Directions: Check each line below for "pnpm" and say how many have it, with no other words.

Stored data:
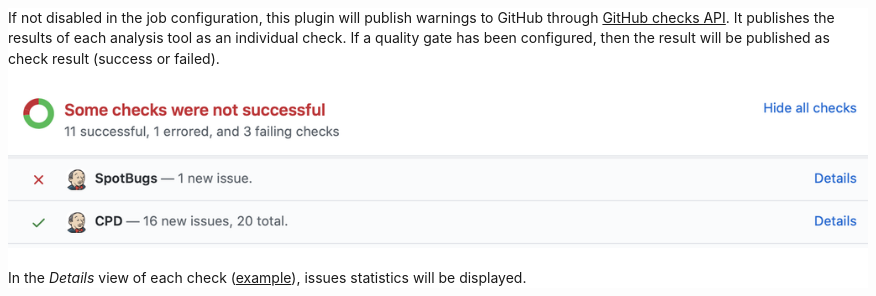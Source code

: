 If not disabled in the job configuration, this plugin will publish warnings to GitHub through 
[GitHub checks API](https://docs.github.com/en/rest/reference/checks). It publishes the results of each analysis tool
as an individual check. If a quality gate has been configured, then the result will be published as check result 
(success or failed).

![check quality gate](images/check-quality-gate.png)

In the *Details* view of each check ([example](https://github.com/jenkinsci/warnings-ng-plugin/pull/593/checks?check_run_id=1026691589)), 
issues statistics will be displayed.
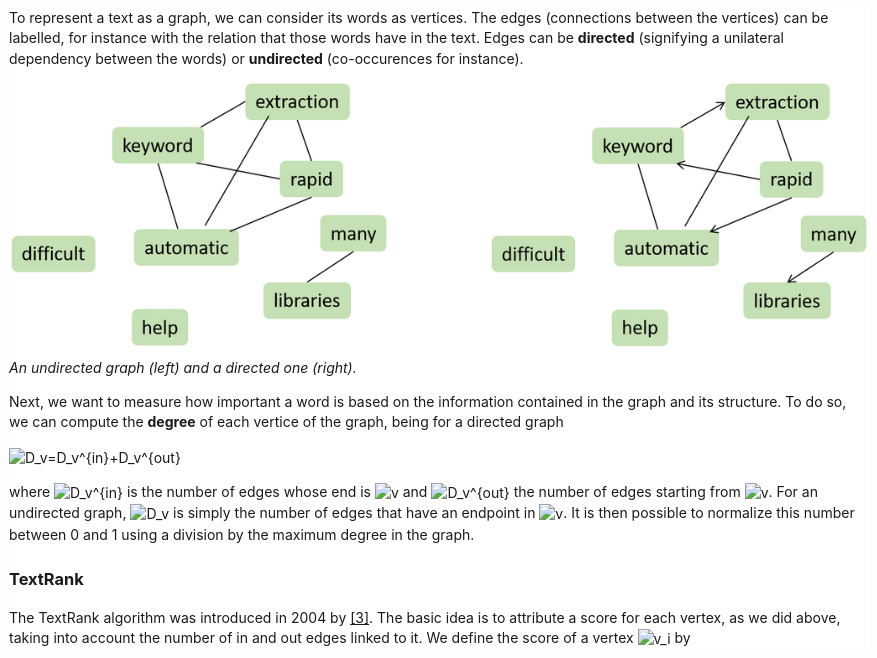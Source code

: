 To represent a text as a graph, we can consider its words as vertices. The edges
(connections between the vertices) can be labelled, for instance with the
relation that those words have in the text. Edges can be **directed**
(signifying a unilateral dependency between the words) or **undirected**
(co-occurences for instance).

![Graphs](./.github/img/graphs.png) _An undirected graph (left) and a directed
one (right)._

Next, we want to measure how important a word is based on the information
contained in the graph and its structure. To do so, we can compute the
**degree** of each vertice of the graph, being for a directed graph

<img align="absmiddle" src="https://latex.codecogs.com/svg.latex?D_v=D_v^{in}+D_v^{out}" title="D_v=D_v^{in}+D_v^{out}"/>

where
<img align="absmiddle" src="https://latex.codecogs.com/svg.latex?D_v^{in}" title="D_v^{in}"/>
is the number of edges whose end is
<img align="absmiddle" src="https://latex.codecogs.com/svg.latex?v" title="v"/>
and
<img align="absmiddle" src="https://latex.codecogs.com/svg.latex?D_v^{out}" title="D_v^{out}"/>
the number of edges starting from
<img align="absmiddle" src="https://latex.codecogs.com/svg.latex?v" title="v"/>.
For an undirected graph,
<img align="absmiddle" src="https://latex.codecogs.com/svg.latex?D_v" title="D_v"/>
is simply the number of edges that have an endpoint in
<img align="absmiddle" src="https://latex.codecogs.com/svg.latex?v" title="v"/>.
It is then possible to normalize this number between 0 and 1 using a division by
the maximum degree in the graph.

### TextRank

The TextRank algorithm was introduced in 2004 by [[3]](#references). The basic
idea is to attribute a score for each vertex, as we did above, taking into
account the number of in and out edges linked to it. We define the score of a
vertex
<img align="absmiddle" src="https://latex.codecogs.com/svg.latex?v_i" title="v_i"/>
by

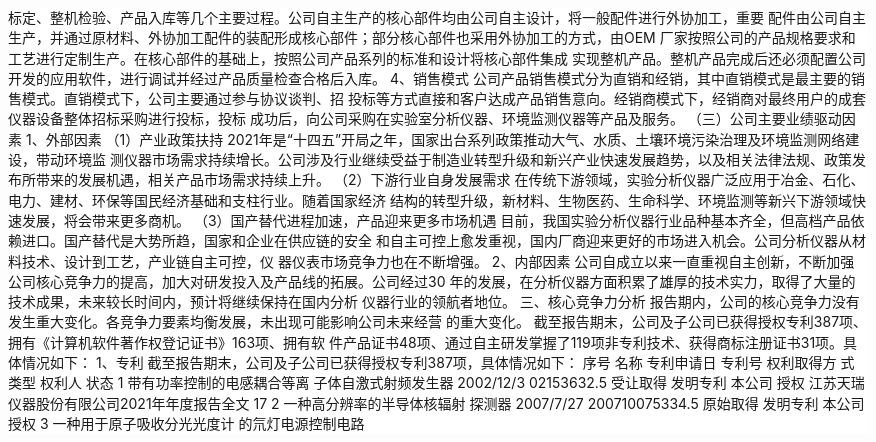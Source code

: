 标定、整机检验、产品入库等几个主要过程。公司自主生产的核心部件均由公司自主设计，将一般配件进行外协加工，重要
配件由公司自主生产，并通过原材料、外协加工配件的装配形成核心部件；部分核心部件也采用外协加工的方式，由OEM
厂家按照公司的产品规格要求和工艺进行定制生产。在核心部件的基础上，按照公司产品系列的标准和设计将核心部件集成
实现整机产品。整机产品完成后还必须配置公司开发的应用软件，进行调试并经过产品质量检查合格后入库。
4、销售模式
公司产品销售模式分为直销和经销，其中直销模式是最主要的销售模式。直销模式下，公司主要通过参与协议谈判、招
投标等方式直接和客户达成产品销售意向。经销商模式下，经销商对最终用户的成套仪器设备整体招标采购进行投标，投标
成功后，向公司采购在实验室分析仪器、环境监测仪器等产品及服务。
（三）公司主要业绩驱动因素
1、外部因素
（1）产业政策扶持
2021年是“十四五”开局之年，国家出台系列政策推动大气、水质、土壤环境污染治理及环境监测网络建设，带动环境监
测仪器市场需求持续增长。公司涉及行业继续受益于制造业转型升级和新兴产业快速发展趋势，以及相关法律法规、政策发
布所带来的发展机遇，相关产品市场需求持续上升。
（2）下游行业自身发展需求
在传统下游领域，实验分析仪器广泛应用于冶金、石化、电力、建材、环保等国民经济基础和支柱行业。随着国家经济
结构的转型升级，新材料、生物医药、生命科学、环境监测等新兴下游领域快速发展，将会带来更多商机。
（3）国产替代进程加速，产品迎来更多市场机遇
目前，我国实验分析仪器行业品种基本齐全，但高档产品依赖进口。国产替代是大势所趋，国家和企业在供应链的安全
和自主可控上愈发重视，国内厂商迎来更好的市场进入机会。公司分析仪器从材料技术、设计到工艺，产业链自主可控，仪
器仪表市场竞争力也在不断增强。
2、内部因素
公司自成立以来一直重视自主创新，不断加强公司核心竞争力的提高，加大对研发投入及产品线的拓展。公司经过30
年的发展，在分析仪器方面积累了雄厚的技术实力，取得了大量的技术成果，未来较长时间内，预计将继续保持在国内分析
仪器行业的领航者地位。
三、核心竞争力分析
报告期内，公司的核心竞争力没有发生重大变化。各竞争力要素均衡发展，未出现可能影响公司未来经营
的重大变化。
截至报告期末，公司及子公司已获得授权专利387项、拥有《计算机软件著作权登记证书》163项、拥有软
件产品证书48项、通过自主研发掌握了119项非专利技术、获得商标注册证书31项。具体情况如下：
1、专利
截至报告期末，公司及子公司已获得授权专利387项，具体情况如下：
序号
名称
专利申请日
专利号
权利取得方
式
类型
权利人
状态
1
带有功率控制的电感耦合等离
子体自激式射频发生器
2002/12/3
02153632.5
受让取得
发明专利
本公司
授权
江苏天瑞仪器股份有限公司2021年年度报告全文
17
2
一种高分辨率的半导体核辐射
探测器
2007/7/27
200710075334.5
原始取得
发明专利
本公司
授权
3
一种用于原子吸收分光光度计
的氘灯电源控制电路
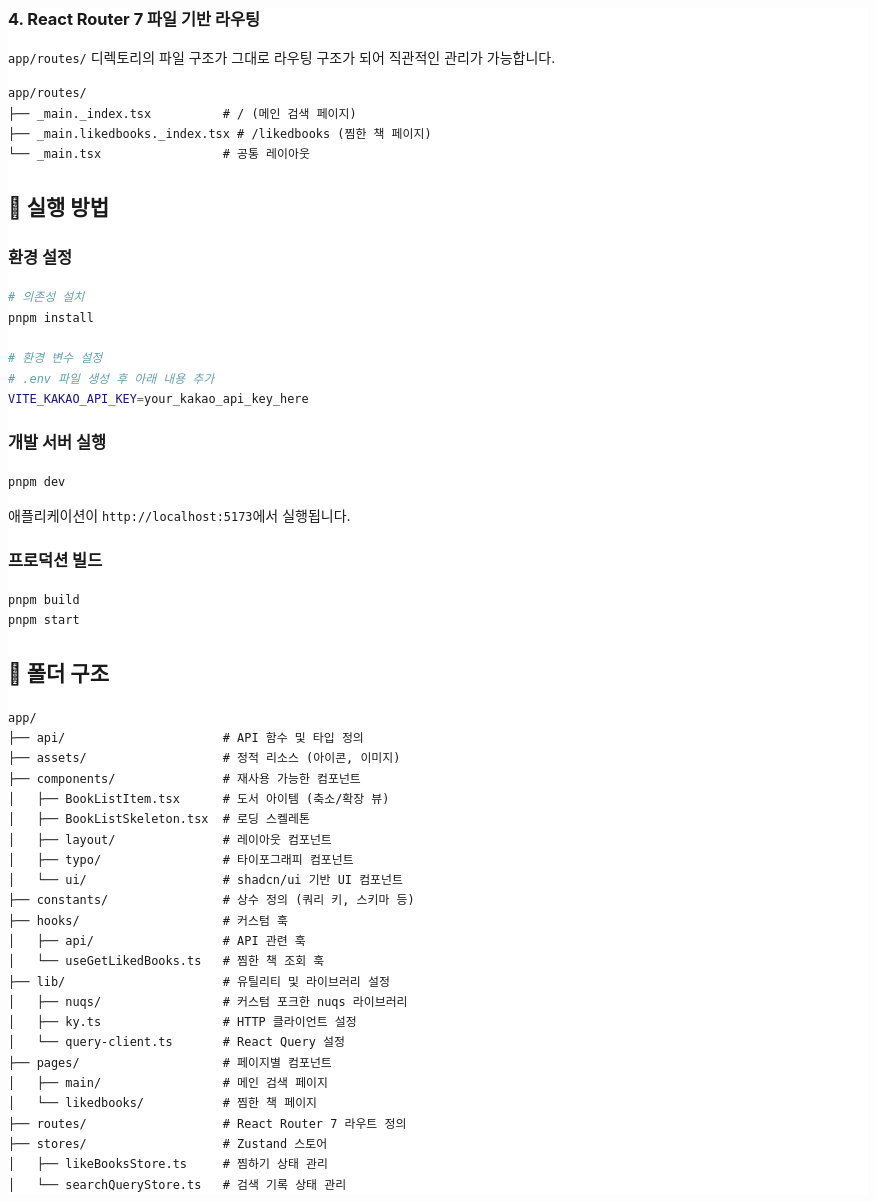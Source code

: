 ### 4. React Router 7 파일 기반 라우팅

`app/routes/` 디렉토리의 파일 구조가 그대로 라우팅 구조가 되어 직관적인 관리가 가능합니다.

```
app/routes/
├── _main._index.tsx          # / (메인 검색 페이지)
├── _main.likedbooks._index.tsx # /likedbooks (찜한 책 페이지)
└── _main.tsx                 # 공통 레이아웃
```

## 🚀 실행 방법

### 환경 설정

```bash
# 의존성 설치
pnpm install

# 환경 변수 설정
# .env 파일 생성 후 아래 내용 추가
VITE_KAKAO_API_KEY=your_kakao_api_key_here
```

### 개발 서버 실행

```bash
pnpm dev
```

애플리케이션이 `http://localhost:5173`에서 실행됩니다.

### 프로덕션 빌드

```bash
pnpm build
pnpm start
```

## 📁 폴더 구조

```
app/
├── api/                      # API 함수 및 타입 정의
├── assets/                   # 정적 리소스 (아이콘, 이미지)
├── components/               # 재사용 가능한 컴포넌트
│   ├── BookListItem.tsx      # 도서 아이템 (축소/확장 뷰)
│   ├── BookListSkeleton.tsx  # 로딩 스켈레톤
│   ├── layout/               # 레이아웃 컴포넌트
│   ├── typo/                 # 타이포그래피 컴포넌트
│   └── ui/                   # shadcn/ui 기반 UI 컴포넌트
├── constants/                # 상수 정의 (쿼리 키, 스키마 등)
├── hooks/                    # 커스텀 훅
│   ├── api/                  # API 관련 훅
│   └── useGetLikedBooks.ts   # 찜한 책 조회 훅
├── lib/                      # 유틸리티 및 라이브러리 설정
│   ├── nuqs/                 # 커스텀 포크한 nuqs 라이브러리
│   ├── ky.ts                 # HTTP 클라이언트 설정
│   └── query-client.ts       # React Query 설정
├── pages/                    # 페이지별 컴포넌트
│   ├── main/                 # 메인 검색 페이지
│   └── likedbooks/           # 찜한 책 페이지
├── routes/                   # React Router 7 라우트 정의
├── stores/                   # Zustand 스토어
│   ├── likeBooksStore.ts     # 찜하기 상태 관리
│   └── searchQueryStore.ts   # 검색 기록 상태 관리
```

Exercise result: 4